The deaths bring the number of lives lost due to overdoses 680 so far this year and are a 43 per cent increase over the number of deaths recorded in April 2020. They are equivalent to 5.9 deaths per day in the month of April.
It’s also the 14th consecutive month in which overdose deaths have exceeded 100.
“The BC Coroners Service’s report for April shows the situation is not getting any better. This is devastating for so many people grieving the loss of their loved ones,” said Minister for Mental Health and Addiction Sheila Malcolmson.

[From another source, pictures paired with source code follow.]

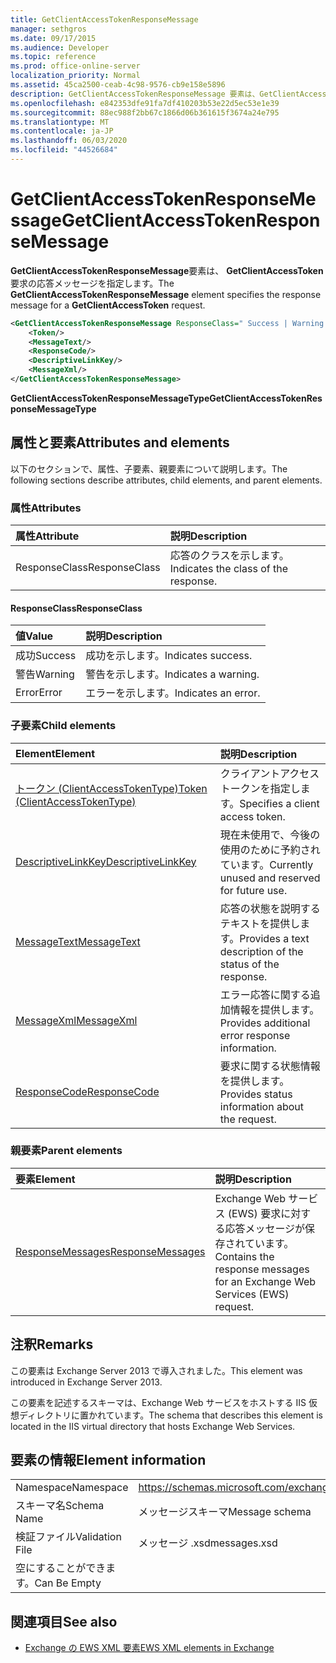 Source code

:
 ```yaml
---
title: GetClientAccessTokenResponseMessage
manager: sethgros
ms.date: 09/17/2015
ms.audience: Developer
ms.topic: reference
ms.prod: office-online-server
localization_priority: Normal
ms.assetid: 45ca2500-ceab-4c98-9576-cb9e158e5896
description: GetClientAccessTokenResponseMessage 要素は、GetClientAccessToken 要求の応答メッセージを指定します。
ms.openlocfilehash: e842353dfe91fa7df410203b53e22d5ec53e1e39
ms.sourcegitcommit: 88ec988f2bb67c1866d06b361615f3674a24e795
ms.translationtype: MT
ms.contentlocale: ja-JP
ms.lasthandoff: 06/03/2020
ms.locfileid: "44526684"
---
```

# <a name="getclientaccesstokenresponsemessage"></a><span data-ttu-id="da2bd-103">GetClientAccessTokenResponseMessage</span><span class="sxs-lookup"><span data-stu-id="da2bd-103">GetClientAccessTokenResponseMessage</span></span>

<span data-ttu-id="da2bd-104">**GetClientAccessTokenResponseMessage**要素は、 **GetClientAccessToken**要求の応答メッセージを指定します。</span><span class="sxs-lookup"><span data-stu-id="da2bd-104">The **GetClientAccessTokenResponseMessage** element specifies the response message for a **GetClientAccessToken** request.</span></span> 
  
```XML
<GetClientAccessTokenResponseMessage ResponseClass=" Success | Warning | Error ">
    <Token/>
    <MessageText/>
    <ResponseCode/>
    <DescriptiveLinkKey/>
    <MessageXml/>
</GetClientAccessTokenResponseMessage>
```

 <span data-ttu-id="da2bd-105">**GetClientAccessTokenResponseMessageType**</span><span class="sxs-lookup"><span data-stu-id="da2bd-105">**GetClientAccessTokenResponseMessageType**</span></span>
## <a name="attributes-and-elements"></a><span data-ttu-id="da2bd-106">属性と要素</span><span class="sxs-lookup"><span data-stu-id="da2bd-106">Attributes and elements</span></span>

<span data-ttu-id="da2bd-107">以下のセクションで、属性、子要素、親要素について説明します。</span><span class="sxs-lookup"><span data-stu-id="da2bd-107">The following sections describe attributes, child elements, and parent elements.</span></span>
  
### <a name="attributes"></a><span data-ttu-id="da2bd-108">属性</span><span class="sxs-lookup"><span data-stu-id="da2bd-108">Attributes</span></span>

|<span data-ttu-id="da2bd-109">**属性**</span><span class="sxs-lookup"><span data-stu-id="da2bd-109">**Attribute**</span></span>|<span data-ttu-id="da2bd-110">**説明**</span><span class="sxs-lookup"><span data-stu-id="da2bd-110">**Description**</span></span>|
|:-----|:-----|
|<span data-ttu-id="da2bd-111">ResponseClass</span><span class="sxs-lookup"><span data-stu-id="da2bd-111">ResponseClass</span></span>  <br/> |<span data-ttu-id="da2bd-112">応答のクラスを示します。</span><span class="sxs-lookup"><span data-stu-id="da2bd-112">Indicates the class of the response.</span></span>  <br/> |
   
#### <a name="responseclass"></a><span data-ttu-id="da2bd-113">ResponseClass</span><span class="sxs-lookup"><span data-stu-id="da2bd-113">ResponseClass</span></span>

|<span data-ttu-id="da2bd-114">**値**</span><span class="sxs-lookup"><span data-stu-id="da2bd-114">**Value**</span></span>|<span data-ttu-id="da2bd-115">**説明**</span><span class="sxs-lookup"><span data-stu-id="da2bd-115">**Description**</span></span>|
|:-----|:-----|
|<span data-ttu-id="da2bd-116">成功</span><span class="sxs-lookup"><span data-stu-id="da2bd-116">Success</span></span>  <br/> |<span data-ttu-id="da2bd-117">成功を示します。</span><span class="sxs-lookup"><span data-stu-id="da2bd-117">Indicates success.</span></span>  <br/> |
|<span data-ttu-id="da2bd-118">警告</span><span class="sxs-lookup"><span data-stu-id="da2bd-118">Warning</span></span>  <br/> |<span data-ttu-id="da2bd-119">警告を示します。</span><span class="sxs-lookup"><span data-stu-id="da2bd-119">Indicates a warning.</span></span>  <br/> |
|<span data-ttu-id="da2bd-120">Error</span><span class="sxs-lookup"><span data-stu-id="da2bd-120">Error</span></span>  <br/> |<span data-ttu-id="da2bd-121">エラーを示します。</span><span class="sxs-lookup"><span data-stu-id="da2bd-121">Indicates an error.</span></span>  <br/> |
   
### <a name="child-elements"></a><span data-ttu-id="da2bd-122">子要素</span><span class="sxs-lookup"><span data-stu-id="da2bd-122">Child elements</span></span>

|<span data-ttu-id="da2bd-123">**Element**</span><span class="sxs-lookup"><span data-stu-id="da2bd-123">**Element**</span></span>|<span data-ttu-id="da2bd-124">**説明**</span><span class="sxs-lookup"><span data-stu-id="da2bd-124">**Description**</span></span>|
|:-----|:-----|
|[<span data-ttu-id="da2bd-125">トークン (ClientAccessTokenType)</span><span class="sxs-lookup"><span data-stu-id="da2bd-125">Token (ClientAccessTokenType)</span></span>](token-clientaccesstokentype.md) <br/> |<span data-ttu-id="da2bd-126">クライアントアクセストークンを指定します。</span><span class="sxs-lookup"><span data-stu-id="da2bd-126">Specifies a client access token.</span></span>  <br/> |
|[<span data-ttu-id="da2bd-127">DescriptiveLinkKey</span><span class="sxs-lookup"><span data-stu-id="da2bd-127">DescriptiveLinkKey</span></span>](descriptivelinkkey.md) <br/> |<span data-ttu-id="da2bd-128">現在未使用で、今後の使用のために予約されています。</span><span class="sxs-lookup"><span data-stu-id="da2bd-128">Currently unused and reserved for future use.</span></span>  <br/> |
|[<span data-ttu-id="da2bd-129">MessageText</span><span class="sxs-lookup"><span data-stu-id="da2bd-129">MessageText</span></span>](messagetext.md) <br/> |<span data-ttu-id="da2bd-130">応答の状態を説明するテキストを提供します。</span><span class="sxs-lookup"><span data-stu-id="da2bd-130">Provides a text description of the status of the response.</span></span>  <br/> |
|[<span data-ttu-id="da2bd-131">MessageXml</span><span class="sxs-lookup"><span data-stu-id="da2bd-131">MessageXml</span></span>](messagexml.md) <br/> |<span data-ttu-id="da2bd-132">エラー応答に関する追加情報を提供します。</span><span class="sxs-lookup"><span data-stu-id="da2bd-132">Provides additional error response information.</span></span>  <br/> |
|[<span data-ttu-id="da2bd-133">ResponseCode</span><span class="sxs-lookup"><span data-stu-id="da2bd-133">ResponseCode</span></span>](responsecode.md) <br/> |<span data-ttu-id="da2bd-134">要求に関する状態情報を提供します。</span><span class="sxs-lookup"><span data-stu-id="da2bd-134">Provides status information about the request.</span></span>  <br/> |
   
### <a name="parent-elements"></a><span data-ttu-id="da2bd-135">親要素</span><span class="sxs-lookup"><span data-stu-id="da2bd-135">Parent elements</span></span>

|<span data-ttu-id="da2bd-136">**要素**</span><span class="sxs-lookup"><span data-stu-id="da2bd-136">**Element**</span></span>|<span data-ttu-id="da2bd-137">**説明**</span><span class="sxs-lookup"><span data-stu-id="da2bd-137">**Description**</span></span>|
|:-----|:-----|
|[<span data-ttu-id="da2bd-138">ResponseMessages</span><span class="sxs-lookup"><span data-stu-id="da2bd-138">ResponseMessages</span></span>](responsemessages.md) <br/> |<span data-ttu-id="da2bd-139">Exchange Web サービス (EWS) 要求に対する応答メッセージが保存されています。</span><span class="sxs-lookup"><span data-stu-id="da2bd-139">Contains the response messages for an Exchange Web Services (EWS) request.</span></span>  <br/> |
   
## <a name="remarks"></a><span data-ttu-id="da2bd-140">注釈</span><span class="sxs-lookup"><span data-stu-id="da2bd-140">Remarks</span></span>

<span data-ttu-id="da2bd-141">この要素は Exchange Server 2013 で導入されました。</span><span class="sxs-lookup"><span data-stu-id="da2bd-141">This element was introduced in Exchange Server 2013.</span></span>
  
<span data-ttu-id="da2bd-142">この要素を記述するスキーマは、Exchange Web サービスをホストする IIS 仮想ディレクトリに置かれています。</span><span class="sxs-lookup"><span data-stu-id="da2bd-142">The schema that describes this element is located in the IIS virtual directory that hosts Exchange Web Services.</span></span>
  
## <a name="element-information"></a><span data-ttu-id="da2bd-143">要素の情報</span><span class="sxs-lookup"><span data-stu-id="da2bd-143">Element information</span></span>

|||
|:-----|:-----|
|<span data-ttu-id="da2bd-144">Namespace</span><span class="sxs-lookup"><span data-stu-id="da2bd-144">Namespace</span></span>  <br/> |https://schemas.microsoft.com/exchange/services/2006/messages  <br/> |
|<span data-ttu-id="da2bd-145">スキーマ名</span><span class="sxs-lookup"><span data-stu-id="da2bd-145">Schema Name</span></span>  <br/> |<span data-ttu-id="da2bd-146">メッセージスキーマ</span><span class="sxs-lookup"><span data-stu-id="da2bd-146">Message schema</span></span>  <br/> |
|<span data-ttu-id="da2bd-147">検証ファイル</span><span class="sxs-lookup"><span data-stu-id="da2bd-147">Validation File</span></span>  <br/> |<span data-ttu-id="da2bd-148">メッセージ .xsd</span><span class="sxs-lookup"><span data-stu-id="da2bd-148">messages.xsd</span></span>  <br/> |
|<span data-ttu-id="da2bd-149">空にすることができます。</span><span class="sxs-lookup"><span data-stu-id="da2bd-149">Can Be Empty</span></span>  <br/> ||
   
## <a name="see-also"></a><span data-ttu-id="da2bd-150">関連項目</span><span class="sxs-lookup"><span data-stu-id="da2bd-150">See also</span></span>



- [<span data-ttu-id="da2bd-151">Exchange の EWS XML 要素</span><span class="sxs-lookup"><span data-stu-id="da2bd-151">EWS XML elements in Exchange</span></span>](ews-xml-elements-in-exchange.md)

“There are feelings of fear reverberating in communities throughout the province, particularly among families and those working on the front lines of this crisis.”
According to the chief coroner, the areas seeing the highest number of overdose deaths Vancouver, Surrey, and Victoria.
“Once again, we’re reminded that the scale of this public health emergency is truly unprecedented,” said B.C. Chief Coroner Lisa Lapointe.
“I offer my heartfelt condolences to every family in the province that is experiencing the unimaginable pain of sudden and unexpected loss. Every life lost to toxic drugs in our province is a profound tragedy. Every one of them mattered, and every one of them will be missed.”
B.C.’s drug supply, meanwhile, has been increasing in toxicity as fentanyl was detected in 86 per cent of overdose deaths so far this year, while an even more potent version known as carfentanil was found in 62 samples in 2021 — almost the same number detected in all of 2020.
According to the data, there were four deaths among people under 19 in the month of April.
One of those deaths would have been Grade 6 Saanich student Ally Londono.
The 12-year-old overdosed three times, ending up at Victoria General Hospital, but her fourth overdose, at a friend’s house in Langford on April 14, proved fatal.
Londono’s death has sparked calls for change in the way the health care system handles young people who use drugs.
“I feel like she needed to go into a long-term rehab facility but they didn’t make any for people her age, it’s wrong, because now she died and she’s only 12, they could have helped her I believe,” Londono’s mother told CHEK News.
B.C.’s Children and Youth Representative says most substance use treatment services are designed for older children and teens but there’s no question more is needed.
The coroner noted that none of the deaths that occurred in April were reported at supervised consumption or drug overdose prevention sites.